The zeta function is only strictly convergent when the real part of s is greater than 1. However, you can use analytic continuation to extract values of the zeta function to values where the sum is divergent. What this means is that the zeta function is no longer the “same sum” per se, but a version of the sum taken to a domain where it was not originally defined but smoothly (analytically) connected to the sum. Hence, the sum of the natural numbers is given by \zeta(-1) and \zeta(0)=\sum_{n=1}^\infty 1, (infinite sum over ones). By analytic continuation, we obtain the values \zeta(-1)=-1/12 and \zeta(0)=-1/2.

Now notice that if I subtract the sum over ones from the sum over the natural numbers I still get the sum over the natural numbers, e.g.

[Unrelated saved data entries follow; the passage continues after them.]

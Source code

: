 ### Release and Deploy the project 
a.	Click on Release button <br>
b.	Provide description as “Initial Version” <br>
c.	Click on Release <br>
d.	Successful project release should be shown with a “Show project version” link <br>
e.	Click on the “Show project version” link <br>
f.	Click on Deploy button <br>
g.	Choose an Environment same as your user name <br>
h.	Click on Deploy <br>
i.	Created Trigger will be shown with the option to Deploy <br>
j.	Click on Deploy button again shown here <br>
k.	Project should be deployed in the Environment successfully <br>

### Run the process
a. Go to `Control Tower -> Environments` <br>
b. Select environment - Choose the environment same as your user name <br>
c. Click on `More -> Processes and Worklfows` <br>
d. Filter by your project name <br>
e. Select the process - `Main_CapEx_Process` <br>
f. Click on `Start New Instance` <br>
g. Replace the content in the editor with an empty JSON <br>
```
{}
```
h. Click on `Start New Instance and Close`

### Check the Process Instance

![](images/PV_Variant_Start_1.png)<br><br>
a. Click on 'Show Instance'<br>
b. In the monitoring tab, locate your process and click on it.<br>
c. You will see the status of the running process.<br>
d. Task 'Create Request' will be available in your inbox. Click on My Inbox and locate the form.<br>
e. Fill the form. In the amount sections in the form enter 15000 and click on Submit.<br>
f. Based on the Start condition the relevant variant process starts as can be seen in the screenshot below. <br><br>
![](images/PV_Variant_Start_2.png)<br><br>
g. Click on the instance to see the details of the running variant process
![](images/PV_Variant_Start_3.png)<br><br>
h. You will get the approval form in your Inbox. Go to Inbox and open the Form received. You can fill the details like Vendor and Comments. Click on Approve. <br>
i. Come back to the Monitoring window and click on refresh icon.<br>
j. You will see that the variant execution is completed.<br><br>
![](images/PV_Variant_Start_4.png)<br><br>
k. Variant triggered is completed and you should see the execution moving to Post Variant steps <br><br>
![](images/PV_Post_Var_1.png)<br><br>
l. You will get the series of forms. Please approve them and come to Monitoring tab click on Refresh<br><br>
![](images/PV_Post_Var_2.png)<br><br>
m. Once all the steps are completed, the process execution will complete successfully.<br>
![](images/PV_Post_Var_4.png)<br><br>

1+2+3+4\dots - (1+1+1+1\dots)=0+1+2+3+4\dots.

Now, let me define a new function \xi(s)=\zeta(s)-\zeta(s+1) so \xi(-1) is the sum over the natural numbers and by analytic continuation \xi(-1)=-1/12+1/2=5/12 and thus the sum over the natural numbers is now 5/12. Again, if you try to do arithmetic with infinity, you can get almost anything. A fun exercise is to create some other examples.

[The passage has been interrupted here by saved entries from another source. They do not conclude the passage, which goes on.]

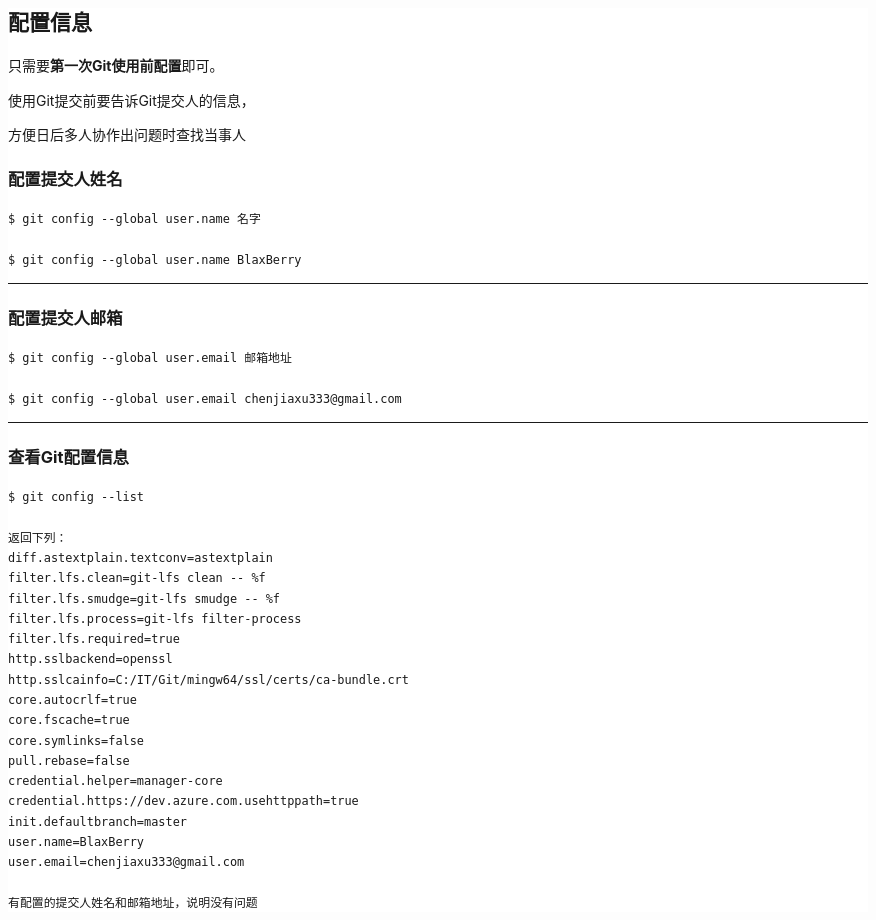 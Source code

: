 

## 配置信息

只需要**第一次Git使用前配置**即可。

使用Git提交前要告诉Git提交人的信息，

方便日后多人协作出问题时查找当事人

### 配置提交人姓名

```git
$ git config --global user.name 名字

$ git config --global user.name BlaxBerry
```

***

### 配置提交人邮箱

```git
$ git config --global user.email 邮箱地址

$ git config --global user.email chenjiaxu333@gmail.com
```

***

### 查看Git配置信息

```git
$ git config --list

返回下列：
diff.astextplain.textconv=astextplain
filter.lfs.clean=git-lfs clean -- %f
filter.lfs.smudge=git-lfs smudge -- %f
filter.lfs.process=git-lfs filter-process
filter.lfs.required=true
http.sslbackend=openssl
http.sslcainfo=C:/IT/Git/mingw64/ssl/certs/ca-bundle.crt
core.autocrlf=true
core.fscache=true
core.symlinks=false
pull.rebase=false
credential.helper=manager-core
credential.https://dev.azure.com.usehttppath=true
init.defaultbranch=master
user.name=BlaxBerry
user.email=chenjiaxu333@gmail.com

有配置的提交人姓名和邮箱地址，说明没有问题
```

The sum of the natural numbers is -1/12?

Carson Chow Mathematics, Physics

This wonderfully entertaining video giving a proof for why the sum of the natural numbers  is -1/12 has been viewed over 1.5 million times. It just shows that there is a hunger for interesting and well explained math and science content out there. Now, we all know that the sum of all the natural numbers is infinite but the beauty (insidiousness) of infinite numbers is that they can be assigned to virtually anything. The proof for this particular assignment considers the subtraction of the divergent oscillating sum S_1=1-2+3-4+5 \dots from the divergent sum of the natural numbers S = 1 + 2 + 3+4+5\dots to obtain 4S.  Then by similar trickery it assigns S_1=1/4. Solving for S gives you the result S = -1/12.  Hence, what you are essentially doing is dividing infinity by infinity and that as any school child should know, can be anything you want. The most astounding thing to me about the video was learning that this assignment was used in string theory, which makes me wonder if the calculations would differ if I chose a different assignment.

Addendum: Terence Tao has a nice blog post on evaluating such sums.  In a “smoothed” version of the sum, it can be thought of as the “constant” in front of an asymptotic divergent term.  This constant is equivalent to the analytic continuation of the Riemann zeta function. Anyway, the -1/12 seems to be a natural way to assign a value to the divergent sum of the natural numbers.